Start of Block

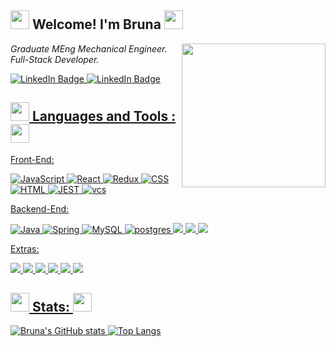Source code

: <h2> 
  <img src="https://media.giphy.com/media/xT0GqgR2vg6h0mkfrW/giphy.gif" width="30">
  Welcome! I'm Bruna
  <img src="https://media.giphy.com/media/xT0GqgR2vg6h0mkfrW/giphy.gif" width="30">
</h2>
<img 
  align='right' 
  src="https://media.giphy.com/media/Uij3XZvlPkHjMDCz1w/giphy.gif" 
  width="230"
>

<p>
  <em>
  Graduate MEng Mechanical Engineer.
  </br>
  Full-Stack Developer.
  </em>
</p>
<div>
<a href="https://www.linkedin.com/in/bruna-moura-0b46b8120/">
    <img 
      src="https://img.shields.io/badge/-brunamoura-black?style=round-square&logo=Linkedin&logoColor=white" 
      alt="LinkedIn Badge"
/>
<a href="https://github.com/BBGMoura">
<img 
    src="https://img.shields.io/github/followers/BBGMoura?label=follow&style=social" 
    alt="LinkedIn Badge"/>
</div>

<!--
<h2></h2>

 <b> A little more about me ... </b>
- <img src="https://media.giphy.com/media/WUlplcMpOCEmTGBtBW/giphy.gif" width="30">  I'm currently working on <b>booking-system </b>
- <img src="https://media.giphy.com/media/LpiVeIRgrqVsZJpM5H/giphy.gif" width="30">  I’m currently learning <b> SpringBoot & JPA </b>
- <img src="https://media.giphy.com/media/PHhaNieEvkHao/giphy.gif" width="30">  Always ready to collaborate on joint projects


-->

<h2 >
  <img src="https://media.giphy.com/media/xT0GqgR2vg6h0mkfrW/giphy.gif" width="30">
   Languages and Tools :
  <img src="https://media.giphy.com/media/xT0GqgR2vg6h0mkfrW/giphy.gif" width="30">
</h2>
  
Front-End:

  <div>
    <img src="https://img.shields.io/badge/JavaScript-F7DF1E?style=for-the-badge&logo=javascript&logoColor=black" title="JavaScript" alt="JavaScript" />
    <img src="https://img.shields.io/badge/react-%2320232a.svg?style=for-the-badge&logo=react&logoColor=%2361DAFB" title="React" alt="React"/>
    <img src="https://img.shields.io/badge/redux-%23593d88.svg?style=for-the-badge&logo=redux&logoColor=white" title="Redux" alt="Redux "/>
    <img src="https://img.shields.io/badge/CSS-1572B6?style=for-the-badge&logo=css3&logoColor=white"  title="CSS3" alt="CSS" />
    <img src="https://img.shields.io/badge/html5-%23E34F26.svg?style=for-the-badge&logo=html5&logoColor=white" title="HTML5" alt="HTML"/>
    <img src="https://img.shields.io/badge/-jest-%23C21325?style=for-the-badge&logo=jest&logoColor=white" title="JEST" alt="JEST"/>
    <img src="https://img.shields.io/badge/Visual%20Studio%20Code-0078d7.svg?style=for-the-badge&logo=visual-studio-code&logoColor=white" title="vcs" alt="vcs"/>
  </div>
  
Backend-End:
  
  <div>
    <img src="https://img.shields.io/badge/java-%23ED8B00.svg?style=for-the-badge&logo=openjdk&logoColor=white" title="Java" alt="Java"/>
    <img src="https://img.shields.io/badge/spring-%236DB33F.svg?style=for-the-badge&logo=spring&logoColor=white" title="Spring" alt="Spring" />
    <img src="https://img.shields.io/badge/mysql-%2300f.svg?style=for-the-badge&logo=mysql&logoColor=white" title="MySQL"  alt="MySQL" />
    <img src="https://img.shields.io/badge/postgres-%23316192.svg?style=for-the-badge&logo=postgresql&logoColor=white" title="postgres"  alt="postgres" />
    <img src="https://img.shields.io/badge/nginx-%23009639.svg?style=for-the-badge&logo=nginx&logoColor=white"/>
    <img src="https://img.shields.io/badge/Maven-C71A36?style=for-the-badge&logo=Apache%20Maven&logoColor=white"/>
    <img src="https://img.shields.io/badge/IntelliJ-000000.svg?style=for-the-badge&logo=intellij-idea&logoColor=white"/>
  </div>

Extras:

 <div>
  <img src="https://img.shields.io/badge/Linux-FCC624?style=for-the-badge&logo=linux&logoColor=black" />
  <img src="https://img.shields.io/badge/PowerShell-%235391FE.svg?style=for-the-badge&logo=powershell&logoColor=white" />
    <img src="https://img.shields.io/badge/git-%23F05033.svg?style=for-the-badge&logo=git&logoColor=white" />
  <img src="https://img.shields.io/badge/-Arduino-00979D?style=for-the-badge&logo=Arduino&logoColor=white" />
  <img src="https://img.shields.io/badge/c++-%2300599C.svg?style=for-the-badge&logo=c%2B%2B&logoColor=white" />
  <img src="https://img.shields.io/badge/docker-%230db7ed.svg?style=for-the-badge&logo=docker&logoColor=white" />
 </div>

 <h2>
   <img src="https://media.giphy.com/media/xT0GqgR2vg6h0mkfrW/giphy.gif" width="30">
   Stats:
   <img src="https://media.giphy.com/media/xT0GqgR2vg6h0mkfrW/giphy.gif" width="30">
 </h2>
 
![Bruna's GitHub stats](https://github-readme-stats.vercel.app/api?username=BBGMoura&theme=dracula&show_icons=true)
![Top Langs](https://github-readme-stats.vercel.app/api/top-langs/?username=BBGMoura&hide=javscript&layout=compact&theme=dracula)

End of Block
Start of Block

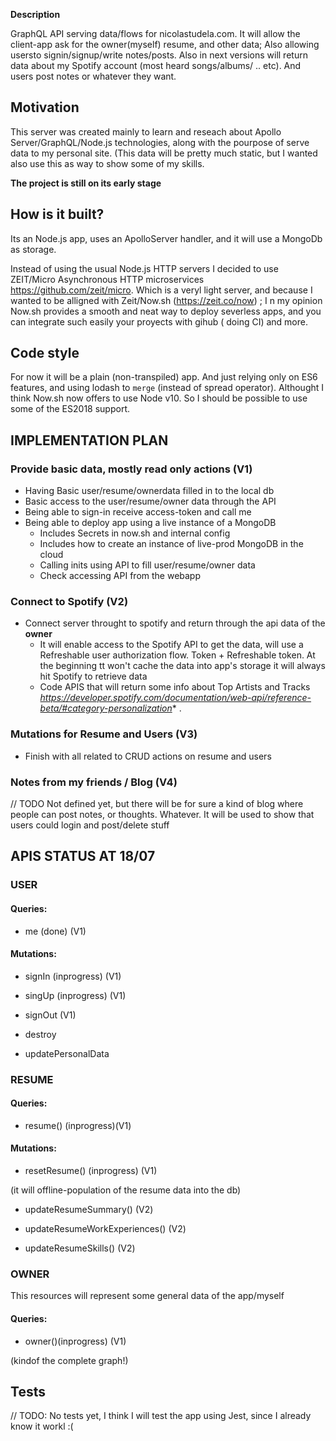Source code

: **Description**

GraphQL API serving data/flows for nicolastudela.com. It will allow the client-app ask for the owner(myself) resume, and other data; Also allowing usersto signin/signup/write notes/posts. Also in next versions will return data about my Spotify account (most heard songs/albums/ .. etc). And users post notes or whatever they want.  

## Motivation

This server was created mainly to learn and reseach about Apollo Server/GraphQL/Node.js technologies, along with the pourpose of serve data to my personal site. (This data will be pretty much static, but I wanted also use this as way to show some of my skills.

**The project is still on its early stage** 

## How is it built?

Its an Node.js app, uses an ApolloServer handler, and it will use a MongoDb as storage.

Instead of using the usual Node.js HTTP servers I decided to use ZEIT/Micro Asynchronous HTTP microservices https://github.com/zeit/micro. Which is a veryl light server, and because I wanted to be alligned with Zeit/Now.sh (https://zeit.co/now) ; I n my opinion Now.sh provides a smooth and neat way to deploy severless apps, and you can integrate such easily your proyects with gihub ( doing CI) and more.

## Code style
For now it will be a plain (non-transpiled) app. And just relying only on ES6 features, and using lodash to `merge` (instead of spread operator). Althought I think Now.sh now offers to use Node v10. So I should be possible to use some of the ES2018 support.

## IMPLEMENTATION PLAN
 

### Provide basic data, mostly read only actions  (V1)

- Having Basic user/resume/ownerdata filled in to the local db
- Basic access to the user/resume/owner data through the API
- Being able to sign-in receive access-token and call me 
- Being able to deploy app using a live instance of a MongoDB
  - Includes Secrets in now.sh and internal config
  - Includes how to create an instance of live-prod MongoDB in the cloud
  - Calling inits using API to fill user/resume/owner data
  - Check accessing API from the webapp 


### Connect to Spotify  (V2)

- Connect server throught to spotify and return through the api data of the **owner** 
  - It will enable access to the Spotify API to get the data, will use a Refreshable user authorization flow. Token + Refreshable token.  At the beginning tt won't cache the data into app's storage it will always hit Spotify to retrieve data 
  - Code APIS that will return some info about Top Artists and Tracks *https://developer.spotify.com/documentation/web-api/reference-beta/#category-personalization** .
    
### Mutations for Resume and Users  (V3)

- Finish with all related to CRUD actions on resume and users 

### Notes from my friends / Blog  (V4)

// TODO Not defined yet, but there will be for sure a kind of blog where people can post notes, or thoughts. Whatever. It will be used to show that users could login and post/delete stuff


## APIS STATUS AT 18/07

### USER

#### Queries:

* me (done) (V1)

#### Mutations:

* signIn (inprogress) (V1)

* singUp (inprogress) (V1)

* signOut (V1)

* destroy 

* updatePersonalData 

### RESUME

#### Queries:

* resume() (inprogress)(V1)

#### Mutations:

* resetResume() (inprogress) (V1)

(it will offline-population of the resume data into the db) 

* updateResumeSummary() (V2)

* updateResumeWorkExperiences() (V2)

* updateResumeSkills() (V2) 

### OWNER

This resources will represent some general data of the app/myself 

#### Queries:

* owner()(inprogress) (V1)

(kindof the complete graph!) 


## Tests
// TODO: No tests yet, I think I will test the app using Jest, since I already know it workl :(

End of Block

» Aim of the exercise
Taking the entries above, restate exactly those lines that fall between the line with "on joint projects" and the line with "Languages and Tools", keeping both of those lines too.

» Expected answer
- <img src="https://media.giphy.com/media/PHhaNieEvkHao/giphy.gif" width="30">  Always ready to collaborate on joint projects


-->

<h2 >
  <img src="https://media.giphy.com/media/xT0GqgR2vg6h0mkfrW/giphy.gif" width="30">
   Languages and Tools :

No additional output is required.